Miners can't operate with gold below $1,500
Comment of the Day

July 01 2013

Commentary by Eoin Treacy

Miners can't operate with gold below $1,500

This article by Kevin Crowley for Mineweb may be of interest to subscribers. Here is a section
The decision by Newcrest Mining Ltd. (NCM), Australia's biggest producer, to write down the value of its mines by as much as A$6 billion ($5.5 billion), will lead to the biggest one-time charge in gold mining history. Rivals such as Barrick Gold Corp. (ABX), the biggest producer, and Newmont Mining Corp. may be next, according to Jefferies International Ltd.

“There's going to be significant rationalizing in the gold industry,” Holland said. “You can't keep mines producing if they're losing money.”

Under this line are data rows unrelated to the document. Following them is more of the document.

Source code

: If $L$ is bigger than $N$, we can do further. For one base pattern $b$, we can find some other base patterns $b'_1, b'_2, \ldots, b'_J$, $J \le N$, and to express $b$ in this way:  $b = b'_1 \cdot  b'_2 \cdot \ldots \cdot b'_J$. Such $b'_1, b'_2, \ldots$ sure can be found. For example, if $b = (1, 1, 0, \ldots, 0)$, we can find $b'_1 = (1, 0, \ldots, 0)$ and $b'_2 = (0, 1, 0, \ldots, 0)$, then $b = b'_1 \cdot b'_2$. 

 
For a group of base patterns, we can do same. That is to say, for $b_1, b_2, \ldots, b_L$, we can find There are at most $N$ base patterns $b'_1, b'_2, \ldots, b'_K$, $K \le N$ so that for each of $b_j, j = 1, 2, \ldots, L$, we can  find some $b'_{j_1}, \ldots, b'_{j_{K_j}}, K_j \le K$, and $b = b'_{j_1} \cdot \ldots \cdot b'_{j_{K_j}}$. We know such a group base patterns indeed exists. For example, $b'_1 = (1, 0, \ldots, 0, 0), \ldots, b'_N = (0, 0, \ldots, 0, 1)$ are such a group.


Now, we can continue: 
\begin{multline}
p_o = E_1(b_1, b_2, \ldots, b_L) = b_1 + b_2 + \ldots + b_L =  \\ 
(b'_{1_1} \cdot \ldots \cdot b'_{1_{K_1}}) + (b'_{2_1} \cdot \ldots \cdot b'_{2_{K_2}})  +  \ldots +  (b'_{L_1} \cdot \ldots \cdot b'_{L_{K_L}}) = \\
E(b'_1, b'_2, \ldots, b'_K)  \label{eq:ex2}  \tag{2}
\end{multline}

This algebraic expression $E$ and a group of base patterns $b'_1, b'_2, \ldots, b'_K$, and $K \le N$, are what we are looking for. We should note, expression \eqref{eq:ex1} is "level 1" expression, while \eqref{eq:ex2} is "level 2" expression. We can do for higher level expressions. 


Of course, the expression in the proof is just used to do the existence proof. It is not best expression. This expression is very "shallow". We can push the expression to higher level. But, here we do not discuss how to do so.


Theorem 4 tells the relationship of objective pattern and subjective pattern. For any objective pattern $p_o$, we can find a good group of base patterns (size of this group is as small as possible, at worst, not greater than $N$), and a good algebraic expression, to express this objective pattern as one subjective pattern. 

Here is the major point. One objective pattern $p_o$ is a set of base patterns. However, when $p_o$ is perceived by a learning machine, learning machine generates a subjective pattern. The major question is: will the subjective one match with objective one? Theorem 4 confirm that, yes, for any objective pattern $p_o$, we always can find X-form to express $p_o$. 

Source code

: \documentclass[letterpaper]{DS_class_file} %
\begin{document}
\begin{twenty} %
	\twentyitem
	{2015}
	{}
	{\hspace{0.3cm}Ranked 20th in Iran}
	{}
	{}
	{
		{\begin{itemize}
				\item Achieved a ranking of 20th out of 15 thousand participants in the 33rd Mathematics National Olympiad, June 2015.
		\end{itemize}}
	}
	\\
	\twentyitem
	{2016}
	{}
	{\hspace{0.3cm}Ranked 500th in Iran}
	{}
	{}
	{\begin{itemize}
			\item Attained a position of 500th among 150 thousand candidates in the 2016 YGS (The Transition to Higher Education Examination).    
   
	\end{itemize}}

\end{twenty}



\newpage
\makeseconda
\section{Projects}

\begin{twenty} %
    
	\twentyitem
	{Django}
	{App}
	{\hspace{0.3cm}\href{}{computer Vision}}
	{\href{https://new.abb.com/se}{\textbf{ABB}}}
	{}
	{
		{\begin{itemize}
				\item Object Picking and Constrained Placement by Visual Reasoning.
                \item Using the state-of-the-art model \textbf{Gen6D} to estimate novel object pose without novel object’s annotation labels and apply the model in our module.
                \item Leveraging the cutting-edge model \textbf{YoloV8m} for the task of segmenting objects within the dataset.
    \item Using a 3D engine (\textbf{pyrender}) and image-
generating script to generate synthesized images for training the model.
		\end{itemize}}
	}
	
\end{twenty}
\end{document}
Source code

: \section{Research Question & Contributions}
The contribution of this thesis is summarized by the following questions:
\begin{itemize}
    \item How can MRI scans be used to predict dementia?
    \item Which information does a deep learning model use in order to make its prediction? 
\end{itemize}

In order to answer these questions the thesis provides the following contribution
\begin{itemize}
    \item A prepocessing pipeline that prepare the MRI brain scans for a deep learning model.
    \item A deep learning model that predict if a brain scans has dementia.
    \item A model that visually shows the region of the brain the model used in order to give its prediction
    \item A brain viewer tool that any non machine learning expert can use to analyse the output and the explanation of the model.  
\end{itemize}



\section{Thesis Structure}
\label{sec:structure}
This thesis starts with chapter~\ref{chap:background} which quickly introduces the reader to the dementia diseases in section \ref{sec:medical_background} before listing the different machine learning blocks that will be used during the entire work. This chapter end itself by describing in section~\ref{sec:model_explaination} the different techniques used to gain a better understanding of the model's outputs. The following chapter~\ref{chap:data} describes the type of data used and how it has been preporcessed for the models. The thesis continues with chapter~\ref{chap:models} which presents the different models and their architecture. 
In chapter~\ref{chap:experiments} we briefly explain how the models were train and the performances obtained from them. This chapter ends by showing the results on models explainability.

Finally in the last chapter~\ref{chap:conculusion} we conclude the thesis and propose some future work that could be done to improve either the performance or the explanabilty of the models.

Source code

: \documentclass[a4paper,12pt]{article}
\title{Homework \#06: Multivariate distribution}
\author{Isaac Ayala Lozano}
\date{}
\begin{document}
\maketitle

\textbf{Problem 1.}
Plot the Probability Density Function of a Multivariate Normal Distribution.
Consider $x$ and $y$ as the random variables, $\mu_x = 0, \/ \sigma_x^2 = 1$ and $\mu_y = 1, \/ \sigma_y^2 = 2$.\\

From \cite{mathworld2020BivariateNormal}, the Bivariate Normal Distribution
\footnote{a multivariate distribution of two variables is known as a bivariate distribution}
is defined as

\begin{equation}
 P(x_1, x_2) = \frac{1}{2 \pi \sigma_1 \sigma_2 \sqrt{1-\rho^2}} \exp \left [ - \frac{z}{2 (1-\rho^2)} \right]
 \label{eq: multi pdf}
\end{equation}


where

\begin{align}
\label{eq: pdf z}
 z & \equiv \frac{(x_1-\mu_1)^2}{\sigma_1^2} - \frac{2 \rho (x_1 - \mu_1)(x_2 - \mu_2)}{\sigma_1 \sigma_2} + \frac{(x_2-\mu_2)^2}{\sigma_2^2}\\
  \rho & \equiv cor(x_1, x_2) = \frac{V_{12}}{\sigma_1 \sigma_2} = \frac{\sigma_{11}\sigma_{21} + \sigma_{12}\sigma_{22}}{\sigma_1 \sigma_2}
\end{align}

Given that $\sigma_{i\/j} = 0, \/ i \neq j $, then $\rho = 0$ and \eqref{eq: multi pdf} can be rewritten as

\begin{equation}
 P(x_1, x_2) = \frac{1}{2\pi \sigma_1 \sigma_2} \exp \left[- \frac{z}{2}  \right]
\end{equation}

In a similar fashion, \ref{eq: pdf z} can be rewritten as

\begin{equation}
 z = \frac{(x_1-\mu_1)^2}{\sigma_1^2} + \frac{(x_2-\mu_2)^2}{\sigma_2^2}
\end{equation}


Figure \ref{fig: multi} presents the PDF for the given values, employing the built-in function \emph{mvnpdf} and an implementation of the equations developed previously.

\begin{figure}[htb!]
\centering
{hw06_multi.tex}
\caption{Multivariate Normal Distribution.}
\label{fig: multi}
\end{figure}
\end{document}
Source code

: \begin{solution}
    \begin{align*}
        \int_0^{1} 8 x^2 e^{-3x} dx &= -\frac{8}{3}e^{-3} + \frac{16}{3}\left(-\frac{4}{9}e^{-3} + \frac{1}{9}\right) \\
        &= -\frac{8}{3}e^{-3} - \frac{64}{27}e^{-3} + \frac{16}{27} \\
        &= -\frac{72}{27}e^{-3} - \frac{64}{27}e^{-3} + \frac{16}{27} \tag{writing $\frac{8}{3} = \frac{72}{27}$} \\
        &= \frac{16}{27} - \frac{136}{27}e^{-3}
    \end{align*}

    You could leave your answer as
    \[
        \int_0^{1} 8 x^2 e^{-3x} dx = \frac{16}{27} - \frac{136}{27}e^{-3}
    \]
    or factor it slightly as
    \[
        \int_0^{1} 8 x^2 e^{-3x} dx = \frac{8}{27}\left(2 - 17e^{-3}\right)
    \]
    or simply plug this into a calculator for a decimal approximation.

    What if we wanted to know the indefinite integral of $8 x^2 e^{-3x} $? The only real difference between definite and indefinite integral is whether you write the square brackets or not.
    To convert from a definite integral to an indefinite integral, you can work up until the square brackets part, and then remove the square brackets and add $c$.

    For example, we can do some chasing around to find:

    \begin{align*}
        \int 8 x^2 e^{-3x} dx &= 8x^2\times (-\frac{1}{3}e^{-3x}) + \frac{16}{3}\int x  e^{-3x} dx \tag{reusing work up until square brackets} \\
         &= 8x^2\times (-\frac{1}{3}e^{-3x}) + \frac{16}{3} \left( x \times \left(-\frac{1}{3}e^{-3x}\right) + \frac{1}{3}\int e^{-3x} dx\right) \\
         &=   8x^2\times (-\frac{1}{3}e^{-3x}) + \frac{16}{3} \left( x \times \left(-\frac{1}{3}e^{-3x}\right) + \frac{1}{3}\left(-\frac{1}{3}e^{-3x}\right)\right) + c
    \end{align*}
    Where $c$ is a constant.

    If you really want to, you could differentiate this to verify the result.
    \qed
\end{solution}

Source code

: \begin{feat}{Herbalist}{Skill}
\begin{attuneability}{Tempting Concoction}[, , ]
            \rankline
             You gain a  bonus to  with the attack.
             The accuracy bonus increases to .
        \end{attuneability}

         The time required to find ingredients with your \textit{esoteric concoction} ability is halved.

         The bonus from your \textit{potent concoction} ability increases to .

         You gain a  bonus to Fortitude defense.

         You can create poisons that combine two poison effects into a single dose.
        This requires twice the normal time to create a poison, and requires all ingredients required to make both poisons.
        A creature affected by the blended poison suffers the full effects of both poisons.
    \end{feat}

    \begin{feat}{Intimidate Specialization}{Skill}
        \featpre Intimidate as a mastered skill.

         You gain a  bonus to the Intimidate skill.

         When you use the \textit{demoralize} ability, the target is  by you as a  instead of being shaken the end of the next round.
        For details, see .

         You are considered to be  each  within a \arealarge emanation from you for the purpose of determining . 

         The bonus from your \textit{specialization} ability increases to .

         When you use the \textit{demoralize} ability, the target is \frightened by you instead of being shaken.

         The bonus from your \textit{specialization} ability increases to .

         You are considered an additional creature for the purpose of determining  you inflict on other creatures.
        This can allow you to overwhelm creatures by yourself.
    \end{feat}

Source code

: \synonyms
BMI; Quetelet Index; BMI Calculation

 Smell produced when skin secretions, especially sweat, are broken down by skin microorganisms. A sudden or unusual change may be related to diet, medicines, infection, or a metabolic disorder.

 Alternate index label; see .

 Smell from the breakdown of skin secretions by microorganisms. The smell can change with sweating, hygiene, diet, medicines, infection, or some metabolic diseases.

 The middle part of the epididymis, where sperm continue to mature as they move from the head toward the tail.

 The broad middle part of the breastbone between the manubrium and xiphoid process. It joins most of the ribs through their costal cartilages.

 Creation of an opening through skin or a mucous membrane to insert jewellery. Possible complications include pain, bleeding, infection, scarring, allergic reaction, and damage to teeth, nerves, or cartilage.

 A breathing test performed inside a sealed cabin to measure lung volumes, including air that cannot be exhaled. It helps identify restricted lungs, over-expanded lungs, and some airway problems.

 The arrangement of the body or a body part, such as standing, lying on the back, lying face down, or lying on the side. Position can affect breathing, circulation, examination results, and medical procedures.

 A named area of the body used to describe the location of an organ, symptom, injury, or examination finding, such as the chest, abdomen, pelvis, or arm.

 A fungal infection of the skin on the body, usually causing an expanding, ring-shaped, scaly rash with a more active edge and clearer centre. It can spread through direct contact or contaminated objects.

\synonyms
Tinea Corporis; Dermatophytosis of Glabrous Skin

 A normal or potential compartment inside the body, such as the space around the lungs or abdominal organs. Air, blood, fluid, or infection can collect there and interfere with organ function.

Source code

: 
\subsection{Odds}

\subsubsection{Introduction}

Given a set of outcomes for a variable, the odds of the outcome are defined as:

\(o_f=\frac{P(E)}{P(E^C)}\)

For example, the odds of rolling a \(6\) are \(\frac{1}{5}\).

Gold Fields's South Deep mine in South Africa is one of the few mines that could survive at the current gold price of 1,230 an ounce, Holland said. The mine's size and the fact that it's largely mechanized, meaning it's less reliant on labor demanding pay rises, will help keep costs low, he said.

The Bloomberg Research Global Mining & Exploration Index has fallen 41 percent since April 9, while gold has dropped 22.3 percent amid its biggest three-month decline on record.

Eoin Treacy's view Gold miners let costs get out of control over the last decade and are now being brought to heel. A marginal cost of production at $1500 is high by any standard. This suggests that the companies who survive will be those best equipped to control costs. Writing down overvalued assets, renegotiating labour contracts, cancelling expansion projects, managing energy costs and lobbying governments are all likely to play a part in this process.

The NYSE Arca Gold BUGS Index decline reflects the sector's poor fundamentals but it has fallen to such an extent and is so short-term oversold that potential for at least a relief rally has increased. A break in the progression of lower rally highs, currently near 300, would be required to break the medium-term downtrend.

According to its 2012 annual report RandGold Resources has a total cost per ounce of between $700 and $750. The company increased its dividend this year by 25% and yields 0.77%. The share has halved since October, but found at least short-term support in the region of 4000p last week and an unwind of the oversold condition appears to be underway.

Franco Nevada as a royalty company is also noteworthy at this stage. The share currently yields 2% but has an admirable dividend growth rate averaging more than 30% over the last five years. The share halved between September and the end of June but found at least short-term support last week and an unwind of the short-term oversold condition appears to be underway.